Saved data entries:
********
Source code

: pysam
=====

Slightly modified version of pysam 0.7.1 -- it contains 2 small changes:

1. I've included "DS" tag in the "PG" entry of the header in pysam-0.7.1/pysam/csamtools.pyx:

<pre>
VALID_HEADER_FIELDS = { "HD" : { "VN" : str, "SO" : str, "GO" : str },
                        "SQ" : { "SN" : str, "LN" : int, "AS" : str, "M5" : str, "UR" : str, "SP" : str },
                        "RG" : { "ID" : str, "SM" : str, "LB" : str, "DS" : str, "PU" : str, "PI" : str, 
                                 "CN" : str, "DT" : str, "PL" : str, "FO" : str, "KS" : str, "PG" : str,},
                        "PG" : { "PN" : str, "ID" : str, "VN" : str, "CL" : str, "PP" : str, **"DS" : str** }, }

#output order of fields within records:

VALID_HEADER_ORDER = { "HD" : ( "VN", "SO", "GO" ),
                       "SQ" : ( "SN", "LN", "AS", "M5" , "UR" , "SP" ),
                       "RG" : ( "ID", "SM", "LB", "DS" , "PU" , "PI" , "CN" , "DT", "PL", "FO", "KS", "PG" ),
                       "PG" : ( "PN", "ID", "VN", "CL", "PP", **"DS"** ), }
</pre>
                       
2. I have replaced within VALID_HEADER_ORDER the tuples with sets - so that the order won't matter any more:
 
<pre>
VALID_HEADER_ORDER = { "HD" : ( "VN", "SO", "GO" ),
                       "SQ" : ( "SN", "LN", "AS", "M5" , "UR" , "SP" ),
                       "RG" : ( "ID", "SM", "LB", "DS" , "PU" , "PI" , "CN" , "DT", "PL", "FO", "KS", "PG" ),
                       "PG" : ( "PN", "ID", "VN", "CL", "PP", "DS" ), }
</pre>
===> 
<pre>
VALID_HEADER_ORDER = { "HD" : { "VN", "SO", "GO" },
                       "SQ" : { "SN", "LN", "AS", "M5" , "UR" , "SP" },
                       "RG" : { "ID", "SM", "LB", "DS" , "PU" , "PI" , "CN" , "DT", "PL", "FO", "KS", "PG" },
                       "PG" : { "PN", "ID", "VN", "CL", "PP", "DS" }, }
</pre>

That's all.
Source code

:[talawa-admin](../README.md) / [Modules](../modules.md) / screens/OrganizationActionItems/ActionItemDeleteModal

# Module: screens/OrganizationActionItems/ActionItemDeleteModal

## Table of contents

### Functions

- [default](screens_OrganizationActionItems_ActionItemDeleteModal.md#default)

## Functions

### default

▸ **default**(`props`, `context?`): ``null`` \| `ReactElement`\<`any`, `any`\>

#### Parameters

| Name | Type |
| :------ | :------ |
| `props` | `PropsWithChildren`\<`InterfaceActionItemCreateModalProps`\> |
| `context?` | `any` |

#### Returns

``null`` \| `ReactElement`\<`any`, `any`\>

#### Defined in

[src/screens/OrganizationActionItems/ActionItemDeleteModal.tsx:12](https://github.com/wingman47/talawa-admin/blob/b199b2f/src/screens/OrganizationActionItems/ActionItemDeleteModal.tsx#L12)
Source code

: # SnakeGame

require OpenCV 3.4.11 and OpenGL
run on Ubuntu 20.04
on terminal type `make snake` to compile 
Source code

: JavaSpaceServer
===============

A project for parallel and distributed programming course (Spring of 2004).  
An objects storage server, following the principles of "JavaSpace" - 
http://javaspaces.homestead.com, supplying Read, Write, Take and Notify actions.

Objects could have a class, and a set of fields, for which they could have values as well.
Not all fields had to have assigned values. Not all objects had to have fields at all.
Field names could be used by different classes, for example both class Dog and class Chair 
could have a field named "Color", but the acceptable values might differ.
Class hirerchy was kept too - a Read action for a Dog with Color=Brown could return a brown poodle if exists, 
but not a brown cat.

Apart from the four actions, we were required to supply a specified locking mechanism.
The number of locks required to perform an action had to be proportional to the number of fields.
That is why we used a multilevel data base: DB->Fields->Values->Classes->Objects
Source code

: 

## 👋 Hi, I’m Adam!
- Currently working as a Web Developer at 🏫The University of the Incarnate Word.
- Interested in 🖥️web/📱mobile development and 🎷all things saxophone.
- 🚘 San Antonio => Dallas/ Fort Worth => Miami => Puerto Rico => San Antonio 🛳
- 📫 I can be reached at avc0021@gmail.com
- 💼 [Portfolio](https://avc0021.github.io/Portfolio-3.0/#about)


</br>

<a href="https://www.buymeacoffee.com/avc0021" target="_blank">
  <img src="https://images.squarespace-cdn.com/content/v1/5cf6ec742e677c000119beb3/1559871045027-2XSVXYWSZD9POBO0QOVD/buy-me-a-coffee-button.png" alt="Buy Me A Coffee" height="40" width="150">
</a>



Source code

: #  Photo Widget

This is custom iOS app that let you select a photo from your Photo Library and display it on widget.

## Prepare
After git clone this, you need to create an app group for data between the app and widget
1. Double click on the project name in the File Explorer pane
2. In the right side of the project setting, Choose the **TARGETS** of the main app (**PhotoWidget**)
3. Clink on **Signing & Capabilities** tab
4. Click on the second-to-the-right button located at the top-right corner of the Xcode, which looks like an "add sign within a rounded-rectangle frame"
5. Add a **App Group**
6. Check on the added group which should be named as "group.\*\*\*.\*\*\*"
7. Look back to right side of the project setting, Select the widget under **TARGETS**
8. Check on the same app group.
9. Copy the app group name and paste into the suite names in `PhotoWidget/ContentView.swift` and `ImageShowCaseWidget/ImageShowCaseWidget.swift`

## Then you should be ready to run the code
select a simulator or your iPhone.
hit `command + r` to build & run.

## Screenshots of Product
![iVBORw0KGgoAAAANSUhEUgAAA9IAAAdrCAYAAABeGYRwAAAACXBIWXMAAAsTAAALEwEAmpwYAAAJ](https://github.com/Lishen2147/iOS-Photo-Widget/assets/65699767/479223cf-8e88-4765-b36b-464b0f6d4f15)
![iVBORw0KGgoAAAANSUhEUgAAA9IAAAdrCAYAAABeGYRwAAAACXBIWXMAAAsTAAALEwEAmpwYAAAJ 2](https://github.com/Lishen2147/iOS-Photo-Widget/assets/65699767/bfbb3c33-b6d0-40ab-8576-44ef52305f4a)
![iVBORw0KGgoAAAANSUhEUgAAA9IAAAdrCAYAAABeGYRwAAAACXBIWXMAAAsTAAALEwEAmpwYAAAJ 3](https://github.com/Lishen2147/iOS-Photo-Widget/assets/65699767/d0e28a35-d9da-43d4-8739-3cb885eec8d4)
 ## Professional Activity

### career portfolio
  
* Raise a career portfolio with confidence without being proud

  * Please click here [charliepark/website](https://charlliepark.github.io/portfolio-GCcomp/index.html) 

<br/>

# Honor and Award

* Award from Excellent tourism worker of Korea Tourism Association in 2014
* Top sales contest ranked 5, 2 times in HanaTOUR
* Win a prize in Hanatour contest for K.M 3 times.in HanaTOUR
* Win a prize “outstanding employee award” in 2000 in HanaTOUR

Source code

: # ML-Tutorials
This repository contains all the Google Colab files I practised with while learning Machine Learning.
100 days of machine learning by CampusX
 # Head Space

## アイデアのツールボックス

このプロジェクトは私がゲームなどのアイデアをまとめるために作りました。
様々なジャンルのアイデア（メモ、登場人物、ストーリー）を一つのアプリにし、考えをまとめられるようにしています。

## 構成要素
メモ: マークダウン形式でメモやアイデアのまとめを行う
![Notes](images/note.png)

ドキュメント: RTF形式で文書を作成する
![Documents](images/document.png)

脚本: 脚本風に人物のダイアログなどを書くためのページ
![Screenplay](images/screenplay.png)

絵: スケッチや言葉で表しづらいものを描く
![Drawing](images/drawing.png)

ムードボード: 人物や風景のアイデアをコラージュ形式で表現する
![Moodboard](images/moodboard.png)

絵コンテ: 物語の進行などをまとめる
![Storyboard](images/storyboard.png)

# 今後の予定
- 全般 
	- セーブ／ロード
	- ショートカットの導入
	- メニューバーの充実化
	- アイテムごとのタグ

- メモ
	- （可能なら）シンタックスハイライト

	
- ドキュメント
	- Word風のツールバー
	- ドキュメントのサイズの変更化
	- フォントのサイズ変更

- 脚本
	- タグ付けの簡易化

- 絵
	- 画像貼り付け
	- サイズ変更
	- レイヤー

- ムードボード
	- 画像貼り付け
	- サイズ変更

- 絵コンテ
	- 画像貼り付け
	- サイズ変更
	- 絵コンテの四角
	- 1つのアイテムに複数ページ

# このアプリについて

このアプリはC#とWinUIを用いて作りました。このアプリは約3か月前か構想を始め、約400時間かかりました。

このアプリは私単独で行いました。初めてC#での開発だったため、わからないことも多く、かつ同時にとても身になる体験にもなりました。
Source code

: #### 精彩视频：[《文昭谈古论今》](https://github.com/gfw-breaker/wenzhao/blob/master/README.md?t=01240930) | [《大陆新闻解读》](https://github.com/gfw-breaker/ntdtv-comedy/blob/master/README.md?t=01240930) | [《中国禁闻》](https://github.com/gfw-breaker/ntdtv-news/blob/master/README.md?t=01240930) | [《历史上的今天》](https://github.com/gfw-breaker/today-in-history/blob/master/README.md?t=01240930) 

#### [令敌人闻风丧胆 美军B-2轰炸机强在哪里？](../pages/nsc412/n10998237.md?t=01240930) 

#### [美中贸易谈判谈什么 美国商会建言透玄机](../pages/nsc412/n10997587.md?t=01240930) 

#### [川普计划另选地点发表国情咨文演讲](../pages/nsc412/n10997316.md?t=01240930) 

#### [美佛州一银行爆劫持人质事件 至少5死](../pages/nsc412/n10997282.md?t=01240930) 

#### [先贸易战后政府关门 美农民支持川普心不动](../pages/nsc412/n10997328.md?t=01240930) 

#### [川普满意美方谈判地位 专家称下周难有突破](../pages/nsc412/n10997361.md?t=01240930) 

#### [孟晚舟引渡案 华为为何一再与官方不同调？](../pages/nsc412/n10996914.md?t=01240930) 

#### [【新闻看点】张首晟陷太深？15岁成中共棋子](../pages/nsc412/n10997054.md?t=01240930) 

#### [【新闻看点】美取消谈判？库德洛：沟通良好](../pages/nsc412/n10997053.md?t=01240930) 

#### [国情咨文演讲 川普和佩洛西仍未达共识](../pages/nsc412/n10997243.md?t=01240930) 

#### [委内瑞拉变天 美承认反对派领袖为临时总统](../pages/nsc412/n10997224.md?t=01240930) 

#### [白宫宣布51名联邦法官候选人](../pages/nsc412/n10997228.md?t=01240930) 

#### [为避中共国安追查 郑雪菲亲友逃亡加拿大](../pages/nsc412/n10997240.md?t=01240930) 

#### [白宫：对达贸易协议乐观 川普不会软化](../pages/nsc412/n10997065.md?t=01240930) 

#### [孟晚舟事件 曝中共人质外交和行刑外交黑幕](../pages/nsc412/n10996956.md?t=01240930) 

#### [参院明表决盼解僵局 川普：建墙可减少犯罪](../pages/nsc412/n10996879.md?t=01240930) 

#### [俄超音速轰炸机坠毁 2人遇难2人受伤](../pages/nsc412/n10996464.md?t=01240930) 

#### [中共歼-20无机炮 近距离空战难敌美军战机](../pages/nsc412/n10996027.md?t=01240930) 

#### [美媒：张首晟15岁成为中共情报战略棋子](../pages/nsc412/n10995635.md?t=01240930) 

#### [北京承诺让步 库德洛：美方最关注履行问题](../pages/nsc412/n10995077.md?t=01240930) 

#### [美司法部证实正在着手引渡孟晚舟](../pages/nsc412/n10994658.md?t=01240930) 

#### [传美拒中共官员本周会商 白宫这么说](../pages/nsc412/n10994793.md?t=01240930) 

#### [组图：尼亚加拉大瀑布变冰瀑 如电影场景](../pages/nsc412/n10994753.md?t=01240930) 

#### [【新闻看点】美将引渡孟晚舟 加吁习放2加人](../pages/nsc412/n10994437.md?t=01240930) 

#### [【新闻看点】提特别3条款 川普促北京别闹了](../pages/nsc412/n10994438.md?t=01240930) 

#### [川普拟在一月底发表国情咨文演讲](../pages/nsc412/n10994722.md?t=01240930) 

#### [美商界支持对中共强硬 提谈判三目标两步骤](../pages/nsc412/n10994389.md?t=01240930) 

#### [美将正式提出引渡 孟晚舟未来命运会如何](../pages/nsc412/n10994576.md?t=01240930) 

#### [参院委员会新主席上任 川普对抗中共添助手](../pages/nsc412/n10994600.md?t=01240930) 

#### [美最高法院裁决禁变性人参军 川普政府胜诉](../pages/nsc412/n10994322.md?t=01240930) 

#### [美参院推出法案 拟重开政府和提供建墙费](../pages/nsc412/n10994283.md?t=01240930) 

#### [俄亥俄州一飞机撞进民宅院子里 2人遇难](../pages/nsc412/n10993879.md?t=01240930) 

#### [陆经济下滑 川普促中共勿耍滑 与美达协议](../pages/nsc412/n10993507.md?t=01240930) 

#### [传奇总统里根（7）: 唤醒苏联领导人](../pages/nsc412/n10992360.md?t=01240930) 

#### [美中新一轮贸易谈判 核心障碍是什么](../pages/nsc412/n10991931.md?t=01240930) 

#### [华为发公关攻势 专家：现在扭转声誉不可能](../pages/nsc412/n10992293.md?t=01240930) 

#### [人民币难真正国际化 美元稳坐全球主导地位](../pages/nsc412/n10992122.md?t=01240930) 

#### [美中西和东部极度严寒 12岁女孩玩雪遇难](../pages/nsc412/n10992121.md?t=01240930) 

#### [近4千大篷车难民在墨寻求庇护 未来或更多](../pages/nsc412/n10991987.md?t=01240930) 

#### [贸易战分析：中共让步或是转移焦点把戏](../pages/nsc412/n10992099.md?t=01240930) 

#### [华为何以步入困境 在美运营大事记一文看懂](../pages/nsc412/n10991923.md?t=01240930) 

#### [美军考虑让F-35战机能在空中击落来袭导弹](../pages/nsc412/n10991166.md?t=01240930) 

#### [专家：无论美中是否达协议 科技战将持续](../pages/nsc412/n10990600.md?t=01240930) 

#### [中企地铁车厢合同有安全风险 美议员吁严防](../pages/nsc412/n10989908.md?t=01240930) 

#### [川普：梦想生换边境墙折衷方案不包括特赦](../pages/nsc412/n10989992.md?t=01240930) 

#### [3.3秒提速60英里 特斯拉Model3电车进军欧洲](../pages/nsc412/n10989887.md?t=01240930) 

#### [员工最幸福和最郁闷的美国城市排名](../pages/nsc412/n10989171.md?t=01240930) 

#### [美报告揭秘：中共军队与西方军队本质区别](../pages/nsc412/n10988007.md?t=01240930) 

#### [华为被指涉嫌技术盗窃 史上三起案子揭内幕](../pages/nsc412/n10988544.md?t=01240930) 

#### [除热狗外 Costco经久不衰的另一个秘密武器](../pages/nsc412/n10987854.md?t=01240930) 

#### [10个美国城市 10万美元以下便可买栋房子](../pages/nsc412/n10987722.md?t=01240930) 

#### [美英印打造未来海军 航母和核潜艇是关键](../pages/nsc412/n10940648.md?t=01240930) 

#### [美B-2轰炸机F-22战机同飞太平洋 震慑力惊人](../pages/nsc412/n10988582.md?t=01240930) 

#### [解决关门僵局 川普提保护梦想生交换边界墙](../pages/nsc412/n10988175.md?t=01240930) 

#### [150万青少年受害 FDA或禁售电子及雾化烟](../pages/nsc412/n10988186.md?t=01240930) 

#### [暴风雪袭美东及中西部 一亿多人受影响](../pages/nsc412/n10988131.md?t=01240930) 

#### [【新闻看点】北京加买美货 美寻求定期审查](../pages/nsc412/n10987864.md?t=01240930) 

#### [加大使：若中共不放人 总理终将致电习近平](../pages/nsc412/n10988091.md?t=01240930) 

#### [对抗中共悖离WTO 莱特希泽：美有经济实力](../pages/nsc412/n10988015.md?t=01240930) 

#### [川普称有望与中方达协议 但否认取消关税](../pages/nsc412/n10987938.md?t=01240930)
********
> **ASSIGNMENT**:
What is needed is every line from the data above that includes the string "null", copied out.

> **TASK RESPONSE**:
▸ **default**(`props`, `context?`): ``null`` \| `ReactElement`\<`any`, `any`\>
``null`` \| `ReactElement`\<`any`, `any`\>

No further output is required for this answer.